TASK PROMPT: In the lines below, look for "currently". Copy each line where it appears.

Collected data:
▬▬▬▬▬▬
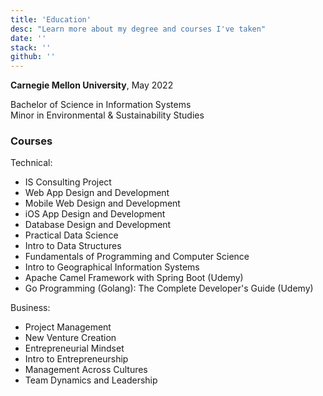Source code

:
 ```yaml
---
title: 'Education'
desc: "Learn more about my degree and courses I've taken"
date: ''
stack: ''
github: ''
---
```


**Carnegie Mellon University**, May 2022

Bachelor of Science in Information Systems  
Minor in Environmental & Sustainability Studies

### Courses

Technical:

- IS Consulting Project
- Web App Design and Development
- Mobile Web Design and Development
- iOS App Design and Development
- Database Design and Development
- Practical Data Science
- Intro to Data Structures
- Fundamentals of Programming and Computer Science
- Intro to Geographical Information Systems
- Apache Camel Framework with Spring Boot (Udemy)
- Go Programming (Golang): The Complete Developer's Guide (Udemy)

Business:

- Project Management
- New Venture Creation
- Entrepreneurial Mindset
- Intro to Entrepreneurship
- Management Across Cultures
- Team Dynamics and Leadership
▬▬▬▬▬▬
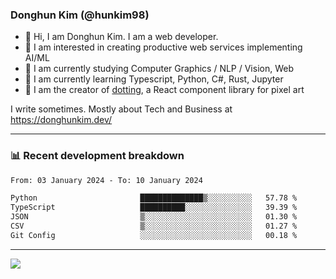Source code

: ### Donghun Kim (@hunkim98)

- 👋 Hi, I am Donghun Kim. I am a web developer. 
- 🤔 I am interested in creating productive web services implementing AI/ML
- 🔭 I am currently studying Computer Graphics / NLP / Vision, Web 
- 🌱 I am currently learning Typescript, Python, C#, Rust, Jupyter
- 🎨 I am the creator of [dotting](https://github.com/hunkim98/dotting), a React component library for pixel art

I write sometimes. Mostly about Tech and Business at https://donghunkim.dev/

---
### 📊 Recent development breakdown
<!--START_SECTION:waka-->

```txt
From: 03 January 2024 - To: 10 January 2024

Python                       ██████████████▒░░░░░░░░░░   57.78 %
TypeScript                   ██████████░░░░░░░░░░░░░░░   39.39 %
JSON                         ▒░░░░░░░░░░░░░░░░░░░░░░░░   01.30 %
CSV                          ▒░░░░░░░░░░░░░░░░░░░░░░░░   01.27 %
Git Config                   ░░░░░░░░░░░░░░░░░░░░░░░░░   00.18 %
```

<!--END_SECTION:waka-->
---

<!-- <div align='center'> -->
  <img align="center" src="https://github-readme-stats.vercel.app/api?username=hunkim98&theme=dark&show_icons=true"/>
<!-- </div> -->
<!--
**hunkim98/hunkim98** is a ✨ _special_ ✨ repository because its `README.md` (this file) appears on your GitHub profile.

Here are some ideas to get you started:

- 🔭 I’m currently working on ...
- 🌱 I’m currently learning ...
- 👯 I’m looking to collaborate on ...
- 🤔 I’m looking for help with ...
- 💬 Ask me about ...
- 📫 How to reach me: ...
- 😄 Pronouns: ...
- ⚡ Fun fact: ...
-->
▬▬▬▬▬▬
SOLUTION TO THIS PROBLEM:
- 🔭 I am currently studying Computer Graphics / NLP / Vision, Web 
- 🌱 I am currently learning Typescript, Python, C#, Rust, Jupyter
- 🔭 I’m currently working on ...
- 🌱 I’m currently learning ...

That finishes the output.